One of the girls interviewed by the BBC had a pitiful story of the torture she endured.

 

http://www.bbc.com/news/uk-england-south-yorkshire-28971058

 

She was from a disrupted family home – no one, even the police she reported to, listened to her. Because of who she was, she was not believed. She had no one to turn to – and her abuse continued for many years.

In fact, most of the girls remained quiet about the abuse.

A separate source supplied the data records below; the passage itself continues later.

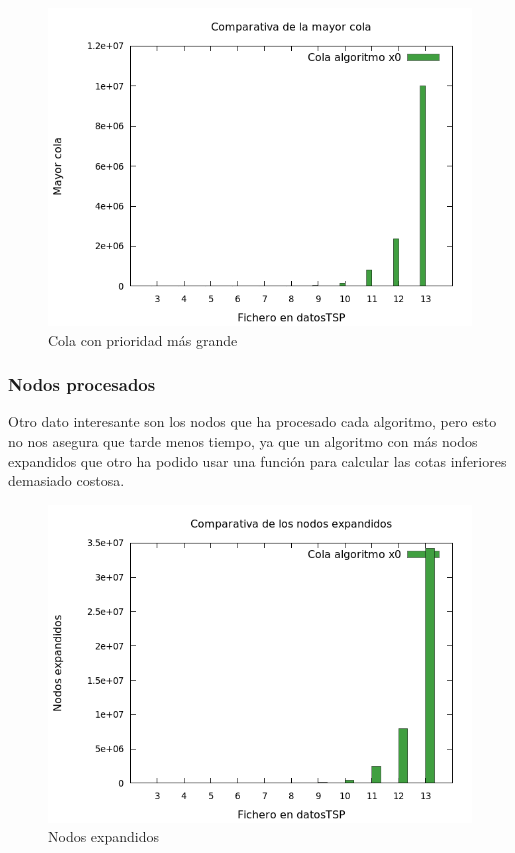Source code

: \begin{figure}[H]
    \centering
    \includegraphics[scale=0.65]{../TSP/Graficas/graficaColaMaxima.png}
    \caption{Cola con prioridad más grande}
\end{figure}


\subsubsection{Nodos procesados}
Otro dato interesante son los nodos que ha procesado cada algoritmo, pero esto no nos asegura
que tarde menos tiempo, ya que un algoritmo con más nodos expandidos que otro ha podido usar una
función para calcular las cotas inferiores demasiado costosa.
\begin{figure}[H]
    \centering
    \includegraphics[scale=0.65]{../TSP/Graficas/graficaNodos.png}
    \caption{Nodos expandidos}
\end{figure}



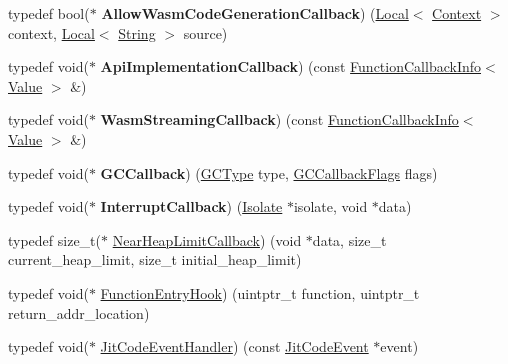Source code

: \begin{DoxyCompactItemize}
typedef bool($\ast$ {\bfseries Allow\+Wasm\+Code\+Generation\+Callback}) (\mbox{\hyperlink{classv8_1_1Local}{Local}}$<$ \mbox{\hyperlink{classv8_1_1Context}{Context}} $>$ context, \mbox{\hyperlink{classv8_1_1Local}{Local}}$<$ \mbox{\hyperlink{classv8_1_1String}{String}} $>$ source)
\item 
\mbox{\label{namespacev8_aba0496b8f6f90db40d84055f2ee37733}} 
typedef void($\ast$ {\bfseries Api\+Implementation\+Callback}) (const \mbox{\hyperlink{classv8_1_1FunctionCallbackInfo}{Function\+Callback\+Info}}$<$ \mbox{\hyperlink{classv8_1_1Value}{Value}} $>$ \&)
\item 
\mbox{\label{namespacev8_a6354789576235038d53c101c866af3c1}} 
typedef void($\ast$ {\bfseries Wasm\+Streaming\+Callback}) (const \mbox{\hyperlink{classv8_1_1FunctionCallbackInfo}{Function\+Callback\+Info}}$<$ \mbox{\hyperlink{classv8_1_1Value}{Value}} $>$ \&)
\item 
\mbox{\label{namespacev8_aa789d9f0935eb32c27ec05e0f818a6c4}} 
typedef void($\ast$ {\bfseries G\+C\+Callback}) (\mbox{\hyperlink{namespacev8_ac109d6f27e0c0f9ef4e98bcf7a806cf2}{G\+C\+Type}} type, \mbox{\hyperlink{namespacev8_a247c37a849f4d6c293b9b16e94e1944b}{G\+C\+Callback\+Flags}} flags)
\item 
\mbox{\label{namespacev8_af07fcf2ef61237b7ba67242700b6a875}} 
typedef void($\ast$ {\bfseries Interrupt\+Callback}) (\mbox{\hyperlink{classv8_1_1Isolate}{Isolate}} $\ast$isolate, void $\ast$data)
\item 
typedef size\+\_\+t($\ast$ \mbox{\hyperlink{namespacev8_af4357cae607e45cd9e9c4fda1cc03218}{Near\+Heap\+Limit\+Callback}}) (void $\ast$data, size\+\_\+t current\+\_\+heap\+\_\+limit, size\+\_\+t initial\+\_\+heap\+\_\+limit)
\item 
typedef void($\ast$ \mbox{\hyperlink{namespacev8_aaf07fb6bb13f295da3c6568938b7dec5}{Function\+Entry\+Hook}}) (uintptr\+\_\+t function, uintptr\+\_\+t return\+\_\+addr\+\_\+location)
\item 
typedef void($\ast$ \mbox{\hyperlink{namespacev8_a39243bc91e63d64d111452fdb98c4733}{Jit\+Code\+Event\+Handler}}) (const \mbox{\hyperlink{structv8_1_1JitCodeEvent}{Jit\+Code\+Event}} $\ast$event)
\item 
\mbox{\label{namespacev8_a2f1657c607b3bd0f5be53b45a5af49e3}} 

\end{DoxyCompactItemize}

One of the reasons they were quiet was because these men were vicious, the report said some forced these girls to watch brutal rapes – telling the girls they were next if they told anyone. The men doused one girl in petrol and threatened to light her up if she told.

 

But other than threats, many girls failed to report for the same reasons that across the world, girls don’t report. They know no one will believe them.

 

Also, if the child reports several days after the fact, there is no physical evidence of the attack and it becomes hard to belief her story. The question will be ‘Why did you not say when it happened?’ If the abuse has been going on for long, the child’s disclosure is likely to be disjointed and makes it harder for adults to believe.

 

The UK Rotherham scandal should be a wake up call to all who don’t believe a girl who says she was abused.

 

It took me back to my primary school days. I remember that we were raised to believe that men were beasts constantly hungry for what a girl had between her legs. I did not know exactly why what we had between our legs was worth all the fuss, but I knew my job was to ward them nasty men away! There was also another message – unless a man grabbed you and pulled you into a bush, the only way to ‘get you’ was to be alone with you. To be alone with a man meant that you were asking for it. There was little empathy in my early years for young girls who were defiled – ‘What was she doing alone with a man?’

 

This blaming of girls is so strong that I remember when I first employed one of the ladies in the house, the first thing she asked for was a loan to buy a television and battery to run it. I wondered then why she didn’t spend her money on something more useful, like start some money-generating activity. It’s only later that I understood that her children would sneak to the neighbours in her absence to watch television. She was scared that the neighbours would abuse her children, so she bought the television. To keep her daughters safe at home. It was a much wiser use of her money because it gave her peace of mind. If her daughter was raped by the neighbours – the question would be – ‘What was she doing there? She would get no empathy.

 

This was a line from one of the girls abused at Rotherham : ‘The police said I was asking for it and that I didn’t do myself any favours by hanging around with these men.’

 

Just imagine a little 12-13 year old trying to explain to mum or the police how she came to be alone with a man. The man claiming she seduced him, she asked for it. Her inability to defend herself, her confusion. Children who are abused always blame themselves, so imagine what such statements do to them.

 

The UK is certainly facing a wave of soul-searching when it comes to child sexual abuse as men who had high social standing are exposed for abusing children. Jimmy Saville abused small girls throughout his career in the BBC and his stories only came out once he died. Although the girls had reported being abused by this guy in hospitals, no one believed them.

 

http://www.bbc.com/news/uk-26312001

 

When a child reports inappropriate behaviour of an adult towards them, protect that child with whatever means you have. Behind one such case, are tens of others.